- Interactive map of Ban Tong
- Coordinates: 18°07′16″N 103°56′16″E﻿ / ﻿18.121°N 103.9378°E
- Country: Thailand
- Province: Bueng Kan
- Amphoe: Seka

Population (2020)
- • Total: 11,438
- Time zone: UTC+7 (TST)
- Postal code: 38150
- TIS 1099: 380404

= Ban Tong =

Ban Tong (บ้านต้อง) is a tambon (subdistrict) of Seka District, in Bueng Kan Province, Thailand.

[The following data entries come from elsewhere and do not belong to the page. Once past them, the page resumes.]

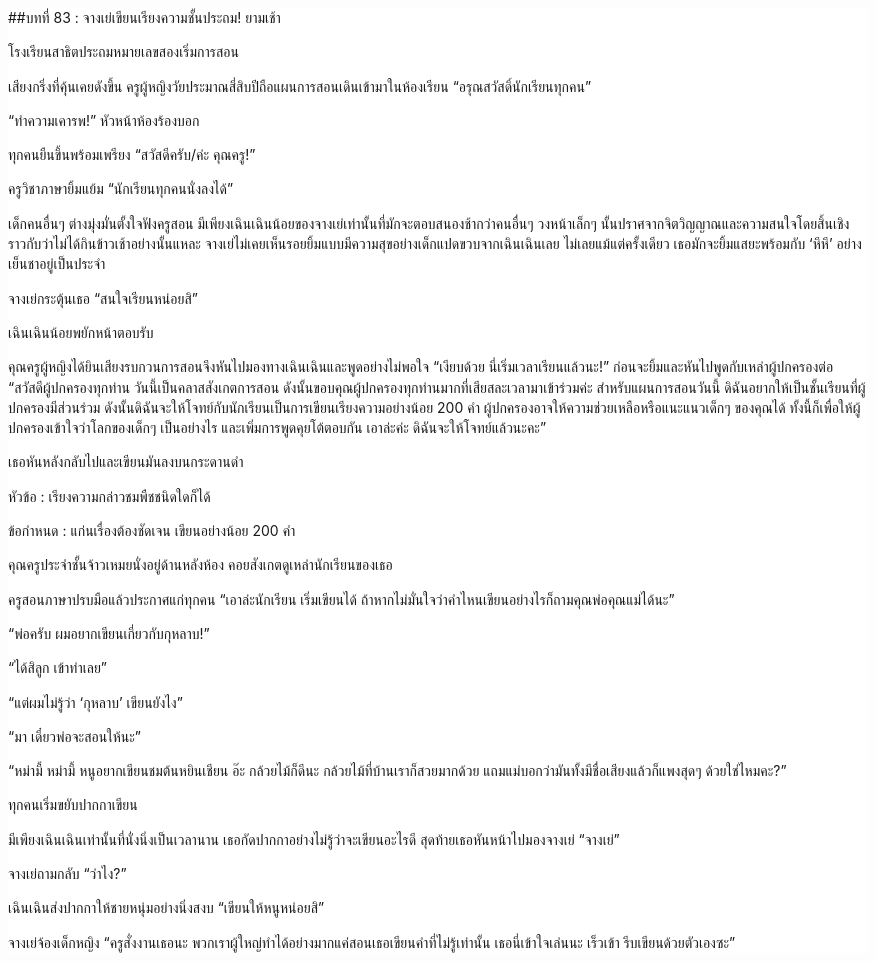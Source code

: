 ##บทที่ 83 : จางเย่เขียนเรียงความชั้นประถม!
ยามเช้า

โรงเรียนสาธิตประถมหมายเลขสองเริ่มการสอน 

เสียงกริ่งที่คุ้นเคยดังขึ้น ครูผู้หญิงวัยประมาณสี่สิบปีถือแผนการสอนเดินเข้ามาในห้องเรียน “อรุณสวัสดิ์นักเรียนทุกคน”

“ทำความเคารพ!” หัวหน้าห้องร้องบอก

ทุกคนยืนขึ้นพร้อมเพรียง “สวัสดีครับ/ค่ะ คุณครู!”

ครูวิชาภาษายิ้มแย้ม “นักเรียนทุกคนนั่งลงได้”

เด็กคนอื่นๆ ต่างมุ่งมั่นตั้งใจฟังครูสอน มีเพียงเฉินเฉินน้อยของจางเย่เท่านั้นที่มักจะตอบสนองช้ากว่าคนอื่นๆ วงหน้าเล็กๆ นั้นปราศจากจิตวิญญาณและความสนใจโดยสิ้นเชิง ราวกับว่าไม่ได้กินข้าวเช้าอย่างนั้นแหละ จางเย่ไม่เคยเห็นรอยยิ้มแบบมีความสุขอย่างเด็กแปดขวบจากเฉินเฉินเลย ไม่เลยแม้แต่ครั้งเดียว เธอมักจะยิ้มแสยะพร้อมกับ ‘หึหึ’ อย่างเย็นชาอยู่เป็นประจำ

จางเย่กระตุ้นเธอ “สนใจเรียนหน่อยสิ”

เฉินเฉินน้อยพยักหน้าตอบรับ

คุณครูผู้หญิงได้ยินเสียงรบกวนการสอนจึงหันไปมองทางเฉินเฉินและพูดอย่างไม่พอใจ “เงียบด้วย นี่เริ่มเวลาเรียนแล้วนะ!” ก่อนจะยิ้มและหันไปพูดกับเหล่าผู้ปกครองต่อ “สวัสดีผู้ปกครองทุกท่าน วันนี้เป็นคลาสสังเกตการสอน ดังนั้นขอบคุณผู้ปกครองทุกท่านมากที่เสียสละเวลามาเข้าร่วมค่ะ สำหรับแผนการสอนวันนี้ ดิฉันอยากให้เป็นชั้นเรียนที่ผู้ปกครองมีส่วนร่วม ดังนั้นดิฉันจะให้โจทย์กับนักเรียนเป็นการเขียนเรียงความอย่างน้อย 200 คำ ผู้ปกครองอาจให้ความช่วยเหลือหรือแนะแนวเด็กๆ ของคุณได้ ทั้งนี้ก็เพื่อให้ผู้ปกครองเข้าใจว่าโลกของเด็กๆ เป็นอย่างไร และเพิ่มการพูดคุยโต้ตอบกัน เอาล่ะค่ะ ดิฉันจะให้โจทย์แล้วนะคะ”

เธอหันหลังกลับไปและเขียนมันลงบนกระดานดำ

หัวข้อ : เรียงความกล่าวชมพืชชนิดใดก็ได้

ข้อกำหนด : แก่นเรื่องต้องชัดเจน เขียนอย่างน้อย 200 คำ

คุณครูประจำชั้นจ้าวเหมยนั่งอยู่ด้านหลังห้อง คอยสังเกตดูเหล่านักเรียนของเธอ

ครูสอนภาษาปรบมือแล้วประกาศแก่ทุกคน “เอาล่ะนักเรียน เริ่มเขียนได้ ถ้าหากไม่มั่นใจว่าคำไหนเขียนอย่างไรก็ถามคุณพ่อคุณแม่ได้นะ”

“พ่อครับ ผมอยากเขียนเกี่ยวกับกุหลาบ!”

“ได้สิลูก เข้าท่าเลย”

“แต่ผมไม่รู้ว่า ‘กุหลาบ’ เขียนยังไง”

“มา เดี๋ยวพ่อจะสอนให้นะ”

“หม่ามี้ หม่ามี้ หนูอยากเขียนชมต้นหยินเชียน อ๊ะ กล้วยไม้ก็ดีนะ กล้วยไม้ที่บ้านเราก็สวยมากด้วย แถมแม่บอกว่ามันทั้งมีชื่อเสียงแล้วก็แพงสุดๆ ด้วยใช่ไหมคะ?”

ทุกคนเริ่มขยับปากกาเขียน

มีเพียงเฉินเฉินเท่านั้นที่นั่งนิ่งเป็นเวลานาน เธอกัดปากกาอย่างไม่รู้ว่าจะเขียนอะไรดี สุดท้ายเธอหันหน้าไปมองจางเย่ “จางเย่”

จางเย่ถามกลับ “ว่าไง?”

เฉินเฉินส่งปากกาให้ชายหนุ่มอย่างนิ่งสงบ “เขียนให้หนูหน่อยสิ”

จางเย่จ้องเด็กหญิง “ครูสั่งงานเธอนะ พวกเราผู้ใหญ่ทำได้อย่างมากแค่สอนเธอเขียนคำที่ไม่รู้เท่านั้น เธอนี่เข้าใจเล่นนะ เร็วเข้า รีบเขียนด้วยตัวเองซะ”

In 2020, it had a total population of 11,438 people.

==History==
The subdistrict was created effective May 16, 1968 by splitting off 9 administrative villages from Pho Mak Khaeng.

==Administration==

===Central administration===
The tambon is subdivided into 15 administrative villages (muban).

| No. | Name | Thai |
|---|---|---|
| 01. | Ban Tong | บ้านต้อง |
| 02. | Ban Khok Krasae | บ้านโคกกระแซ |
| 03. | Ban Don Siat | บ้านดอนเสียด |
| 04. | Ban Thung Sai Chok | บ้านทุ่งทรายจก |
| 05. | Ban Non Suan Mon | บ้านโนนสวนหม่อน |
| 06. | Ban Siri Phat | บ้านศิริพัฒน์ |
| 07. | Ban Non Yang Kham | บ้านโนนยางคำ |
| 08. | Ban Khon Sawan | บ้านคอนสวรรค์ |
| 09. | Ban Kham Chomphu | บ้านคำชมภู |
| 10. | Ban Phu Ngoen | บ้านภูเงิน |
| 11. | Ban Don Siat Nuea | บ้านดอนเสียดเหนือ |
| 12. | Ban Don Siat Tai | บ้านดอนเสียดใต้ |
| 13. | Ban Siri Mongkhon | บ้านศิริมงคล |
| 14. | Ban Phu Sai Thong | บ้านภูทรายทอง |
| 15. | Ban Khon Saeng Thong | บ้านโคกแสงทอง |

===Local administration===
The whole area of the subdistrict is covered by the subdistrict administrative organization (SAO) Ban Tong (องค์การบริหารส่วนตำบลบ้านต้อง).